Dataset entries
┄┄┄┄┄┄┄┄┄┄

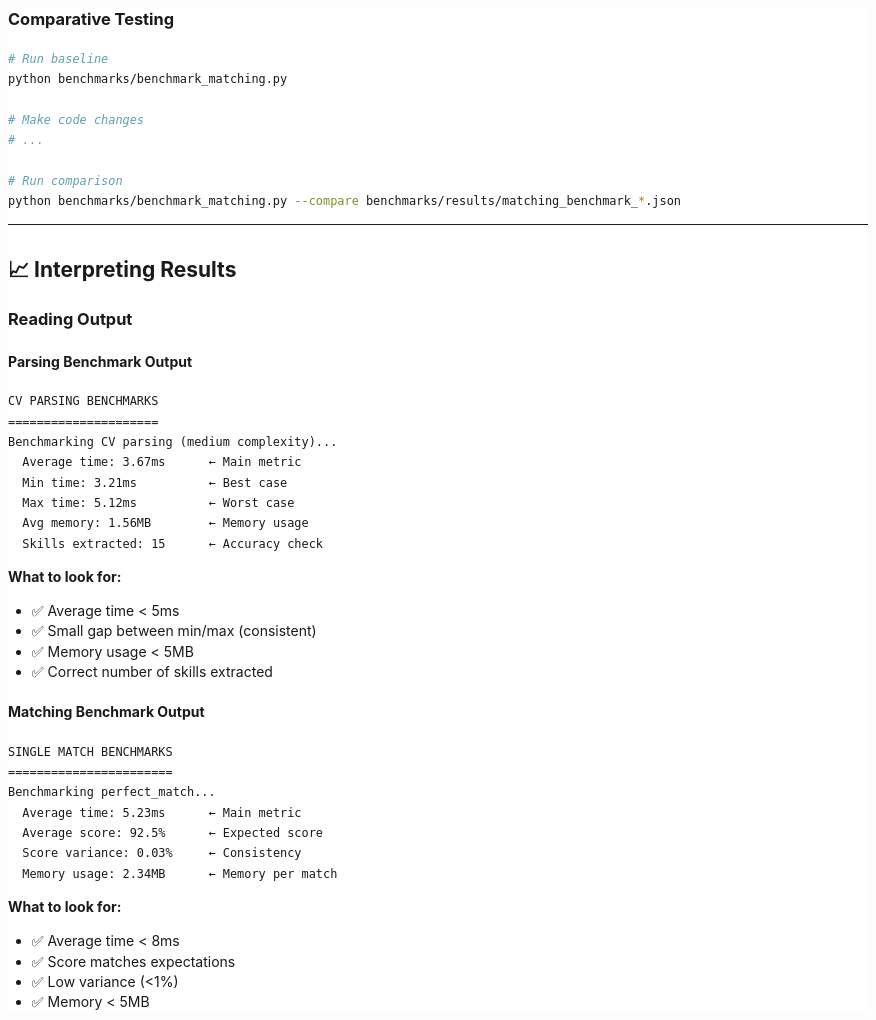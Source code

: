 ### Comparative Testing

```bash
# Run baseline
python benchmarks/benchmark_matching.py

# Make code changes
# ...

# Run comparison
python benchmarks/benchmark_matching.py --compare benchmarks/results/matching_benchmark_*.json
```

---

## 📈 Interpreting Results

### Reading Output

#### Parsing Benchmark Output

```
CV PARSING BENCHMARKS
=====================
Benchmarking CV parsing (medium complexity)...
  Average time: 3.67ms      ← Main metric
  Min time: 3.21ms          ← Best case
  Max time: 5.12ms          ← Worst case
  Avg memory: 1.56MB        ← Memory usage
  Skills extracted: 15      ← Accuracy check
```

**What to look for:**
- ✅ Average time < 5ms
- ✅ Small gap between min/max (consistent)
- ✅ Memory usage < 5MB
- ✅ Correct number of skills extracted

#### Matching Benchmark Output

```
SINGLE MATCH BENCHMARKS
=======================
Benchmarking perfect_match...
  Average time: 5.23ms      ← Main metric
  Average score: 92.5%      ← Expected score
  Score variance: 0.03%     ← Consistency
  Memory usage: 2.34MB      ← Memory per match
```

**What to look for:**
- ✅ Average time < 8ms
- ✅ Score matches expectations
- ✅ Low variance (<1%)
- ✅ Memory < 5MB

┄┄┄┄┄┄┄┄┄┄

Work instructions:
Once the pictures are removed, write out all of the entries above exactly.

Expected answer:
Source code

: ### Comparative Testing

```bash
# Run baseline
python benchmarks/benchmark_matching.py

# Make code changes
# ...

# Run comparison
python benchmarks/benchmark_matching.py --compare benchmarks/results/matching_benchmark_*.json
```

---

## 📈 Interpreting Results

### Reading Output

#### Parsing Benchmark Output

```
CV PARSING BENCHMARKS
=====================
Benchmarking CV parsing (medium complexity)...
  Average time: 3.67ms      ← Main metric
  Min time: 3.21ms          ← Best case
  Max time: 5.12ms          ← Worst case
  Avg memory: 1.56MB        ← Memory usage
  Skills extracted: 15      ← Accuracy check
```

**What to look for:**
- ✅ Average time < 5ms
- ✅ Small gap between min/max (consistent)
- ✅ Memory usage < 5MB
- ✅ Correct number of skills extracted

#### Matching Benchmark Output

```
SINGLE MATCH BENCHMARKS
=======================
Benchmarking perfect_match...
  Average time: 5.23ms      ← Main metric
  Average score: 92.5%      ← Expected score
  Score variance: 0.03%     ← Consistency
  Memory usage: 2.34MB      ← Memory per match
```

**What to look for:**
- ✅ Average time < 8ms
- ✅ Score matches expectations
- ✅ Low variance (<1%)
- ✅ Memory < 5MB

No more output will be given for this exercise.